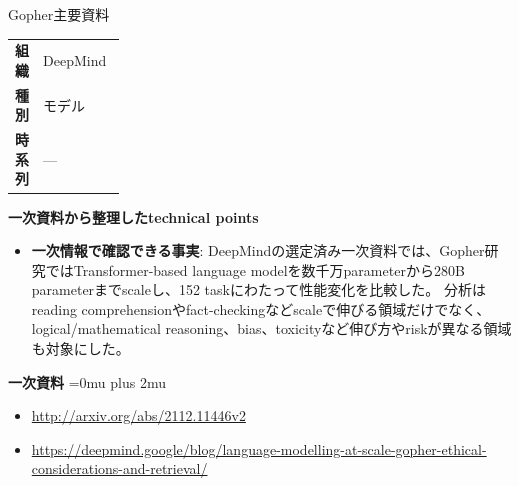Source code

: \begin{technicalnote}{Gopher}{主要資料}
\begingroup
\begin{tabularx}{\linewidth}{@{}>{\bfseries}p{0.22\linewidth}X@{}}
組織 & DeepMind \\
種別 & モデル \\
時系列 & — \\
\end{tabularx}
\smallskip
{\bfseries 一次資料から整理したtechnical points}
\begin{itemize}[leftmargin=1.5em,itemsep=0.35em]
\item \textbf{一次情報で確認できる事実}: DeepMindの選定済み一次資料では、Gopher研究ではTransformer-based language modelを数千万parameterから280B parameterまでscaleし、152 taskにわたって性能変化を比較した。 分析はreading comprehensionやfact-checkingなどscaleで伸びる領域だけでなく、logical/mathematical reasoning、bias、toxicityなど伸び方やriskが異なる領域も対象にした。
\end{itemize}
\begin{minipage}{\linewidth}
\begin{samepage}
{\bfseries 一次資料}
\begingroup\sloppy
\Urlmuskip=0mu plus 2mu\relax
\begin{itemize}[leftmargin=1.5em,itemsep=0.25em]
\item {\scriptsize\url{http://arxiv.org/abs/2112.11446v2}}
\item {\scriptsize\url{https://deepmind.google/blog/language-modelling-at-scale-gopher-ethical-considerations-and-retrieval/}}
\end{itemize}
\endgroup
\end{samepage}
\end{minipage}
\endgroup
\end{technicalnote}
\medskip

-- Work to complete --
Among the lines of the listing above, count those that include the string "linewidth" and give that total alone.

-- Written reply --
2